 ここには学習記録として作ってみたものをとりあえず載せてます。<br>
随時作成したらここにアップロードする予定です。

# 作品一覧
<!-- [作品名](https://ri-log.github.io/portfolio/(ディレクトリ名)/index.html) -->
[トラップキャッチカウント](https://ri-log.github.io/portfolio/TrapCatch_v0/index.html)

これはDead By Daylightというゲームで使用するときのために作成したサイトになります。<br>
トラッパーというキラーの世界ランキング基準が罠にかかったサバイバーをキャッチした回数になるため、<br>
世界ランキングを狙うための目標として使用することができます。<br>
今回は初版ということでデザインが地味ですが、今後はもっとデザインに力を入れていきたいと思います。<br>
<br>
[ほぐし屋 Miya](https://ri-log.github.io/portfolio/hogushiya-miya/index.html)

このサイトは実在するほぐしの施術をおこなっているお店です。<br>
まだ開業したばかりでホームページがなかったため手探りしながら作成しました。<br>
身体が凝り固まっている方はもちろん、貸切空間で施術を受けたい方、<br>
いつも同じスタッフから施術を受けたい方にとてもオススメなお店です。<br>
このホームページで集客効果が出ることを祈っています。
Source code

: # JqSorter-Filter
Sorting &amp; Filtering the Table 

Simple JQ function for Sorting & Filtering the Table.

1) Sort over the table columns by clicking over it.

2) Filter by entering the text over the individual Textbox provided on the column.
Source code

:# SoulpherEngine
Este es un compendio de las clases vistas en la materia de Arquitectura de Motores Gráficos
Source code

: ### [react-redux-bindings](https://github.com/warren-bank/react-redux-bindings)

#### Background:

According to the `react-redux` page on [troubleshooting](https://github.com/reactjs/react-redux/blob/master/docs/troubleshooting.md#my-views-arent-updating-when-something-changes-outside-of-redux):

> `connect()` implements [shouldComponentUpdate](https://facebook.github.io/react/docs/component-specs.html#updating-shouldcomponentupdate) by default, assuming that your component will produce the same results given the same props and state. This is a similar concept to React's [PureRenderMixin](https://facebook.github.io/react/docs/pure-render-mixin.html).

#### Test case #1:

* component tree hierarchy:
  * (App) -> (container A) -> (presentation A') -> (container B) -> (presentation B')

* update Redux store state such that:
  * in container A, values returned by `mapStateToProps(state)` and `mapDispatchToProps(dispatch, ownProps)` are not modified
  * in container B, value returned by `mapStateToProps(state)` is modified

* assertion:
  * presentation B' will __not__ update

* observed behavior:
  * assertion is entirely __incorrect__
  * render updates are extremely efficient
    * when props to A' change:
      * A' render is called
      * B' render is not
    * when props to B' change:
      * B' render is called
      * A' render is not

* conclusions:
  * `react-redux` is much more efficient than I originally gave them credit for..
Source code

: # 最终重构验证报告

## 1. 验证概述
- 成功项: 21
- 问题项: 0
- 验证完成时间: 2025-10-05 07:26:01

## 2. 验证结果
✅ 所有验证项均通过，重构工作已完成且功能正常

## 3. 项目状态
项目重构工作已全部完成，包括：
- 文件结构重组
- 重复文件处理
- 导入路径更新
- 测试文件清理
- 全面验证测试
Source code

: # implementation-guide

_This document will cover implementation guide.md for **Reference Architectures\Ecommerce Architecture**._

## What is expected
Go through the listing above and pull out each line containing the word "mapStateToProps".

## Task result
  * in container A, values returned by `mapStateToProps(state)` and `mapDispatchToProps(dispatch, ownProps)` are not modified
  * in container B, value returned by `mapStateToProps(state)` is modified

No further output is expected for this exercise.